Data & analytics models have an expiry date – how can we update them?


By continually assuring the currency, accuracy, and relevancy of business-critical data and analytics models, organisations can better anticipate and solve whatever market and environmental challenges they may encounter. However, perishable data and analytics models make it much harder to predict and respond to unexpected events, for example sudden shifts in demand for products and services, the price or availability of raw materials or consumer sentiment.

Therefore, businesses that keep their data and analytics models fresher, can substantially increase not only their chances of survival, but of capturing a larger share of revenue and profits in the process. When a business can generate deeper and more accurate insights, it can therefore provide more value internally and externally.

For example, a convenience store chain that identifies which products are selling most quickly at their stores during the pandemic will be able to make sure that they have enough of those goods in stock to meet demand. They can also make decisions around the placement of those products, for example putting them near the checkouts so customers will spend as little time in the store as possible. This could also increase customer purchases of those products. But understanding data and model perishability goes far beyond traditional measures such as age or recency. So, what data classes as current, accurate and relevant?


Current enough data

Current data reflects the most recent changes that could have a significant impact on the business. These might include the loosening or tightening of COVID-19 lockdowns, or a call on social media for a protest near the business. Advanced artificial intelligence (AI) techniques such as machine learning can help find such data by, for example, identifying which data sources were used to generate the models.

These models are continually refined and use advanced AI to compare against “virtual twins” of the real world, so they are continuously learning rather than only being trained once. This avoids the risk of models becoming redundant, which is what has happened to many predictive models that were based on pre-COVID consumer or employee behaviour and have not been able to adapt to the new circumstances.


Accurate enough data

This is data that has been cleansed and validated to ensure it comes from an accurate source, has not been compromised and is in a usable format. This is especially important for data in non-traditional forms, such as unstructured data, or from newer sources such as social media or the Internet of Things (IoT). Such data can often be the source of important insights, such as when mobile phone location tracking data is used in addition to COVID-19 testing data, to better track the spread of the disease and new infections.

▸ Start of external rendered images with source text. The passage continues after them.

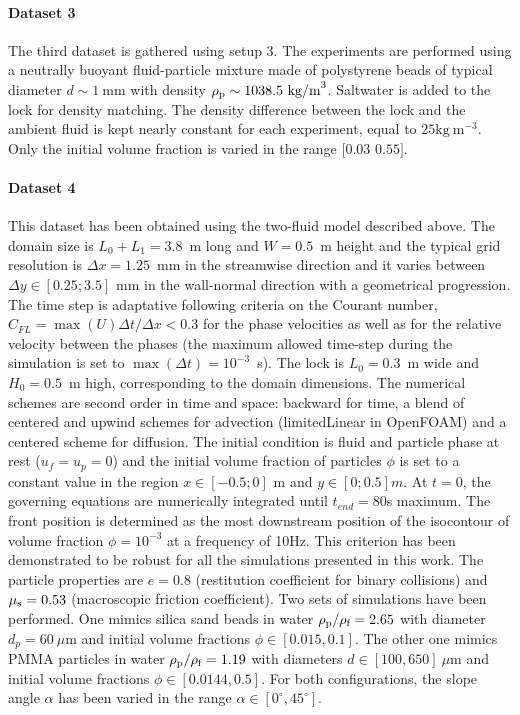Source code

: \documentclass[12pt]{article}
\begin{document}
\paragraph{Dataset 3}

The third dataset is gathered using setup 3. The experiments are performed using a neutrally buoyant fluid-particle mixture made of polystyrene beads of typical diameter $d \sim 1~\textrm{mm}$ with density $\rho_{\text p} \sim 1038.5~\textrm{kg/m}^{3}$. Saltwater is added to the lock for density matching. The density difference between the lock and the ambient fluid is kept nearly constant for each experiment, equal to $25 \textrm{kg}~\textrm{m}^{-3}$. Only the initial volume fraction is varied in the range $[0.03$  $0.55]$.

\paragraph{Dataset 4}

This dataset has been obtained using the two-fluid model described above. The domain size is $L_0+L_1=3.8$~m long and $W=0.5$~m height and the typical grid resolution is $\Delta x=1.25$~mm in the streamwise direction and it varies between $\Delta y \in [0.25; 3.5]$ mm in the wall-normal direction with a geometrical progression. The time step is adaptative following criteria on the Courant number, $C_{FL}=\max(U) \Delta t / \Delta x < 0.3$ for the phase velocities as well as for the relative velocity between the phases (the maximum allowed time-step during the simulation is set to $\max(\Delta t) = 10^{-3}$~s). The lock is $L_0=0.3$~m wide and $H_0=0.5$~m high, corresponding to the domain dimensions. The numerical schemes are second order in time and space: backward for time, a blend of centered and upwind schemes for advection (limitedLinear in OpenFOAM) and a centered scheme for diffusion. The initial condition is fluid and particle phase at rest ($u_f=u_p=0$) and the initial volume fraction of particles $\phi$ is set to a constant value in the region $x\in[-0.5 ; 0]$ m and $y\in[0;0.5]m$. At $t=0$, the governing equations are numerically integrated until $t_{end}=80$s maximum. The front position is determined as the most downstream position of the isocontour of volume fraction $\phi =10^{-3}$ at a frequency of 10Hz. This criterion has been demonstrated to be robust for all the simulations presented in this work. The particle properties are $e=0.8$ (restitution coefficient for binary collisions) and $\mu_{\text s}=0.53$ (macroscopic friction coefficient). Two sets of simulations have been performed. One mimics silica sand beads in water $\rho_{\text p}/\rho_{\text f}=2.65$ with diameter $d_p=60~\mu$m and initial volume fractions $\phi\in[0.015, 0.1]$. The other one mimics PMMA particles in water $\rho_{\text p}/\rho_{\text f}=1.19$ with diameters $d \in [100, 650]~\mu$m and initial volume fractions $\phi \in [0.0144, 0.5]$. For both configurations, the slope angle $\alpha$ has been varied in the range $\alpha \in [0^\circ, 45^\circ]$.
\end{document}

Accurate models have not only been tested for accuracy under current conditions, but they can also use advanced AI to provide more accurate predictions. If a prediction is low-confidence but could have massive consequences, such as an outflow of millennials from urban areas due to COVID-19, a business could get a low-cost jump on competitors by being the first to plan for such a trend. For example, an analytics model that “discovers” weekly or seasonal patterns in financial trading is of little use if competitors have already found that pattern and adjusted their own trades to account for it. Therefore, models that are accurate have also been trained to disregard patterns in the data when they cease to be relevant.


Relevant enough data

This refers to data that is significant enough to have a meaningful impact on predictions of future conditions or the steps it recommends to respond to them. As an example, before the “Me Too” movement, an insensitive tweet by a CEO might not have been considered a relevant data point to track. Today, the boycotts against such a tweet could drive material changes in revenue, market share, and brand value. Relevant data is drawn from anywhere, within or outside of the organisation and it can help the business be the first to sense and respond to change.

By developing and refining relevant models, organisations can determine, with the help of machine learning, which data is most insightful and disregard less useful data. Even more importantly, it helps contribute towards costs and time saving, particularly when it comes to eradicating the effort spent on training models on irrelevant data.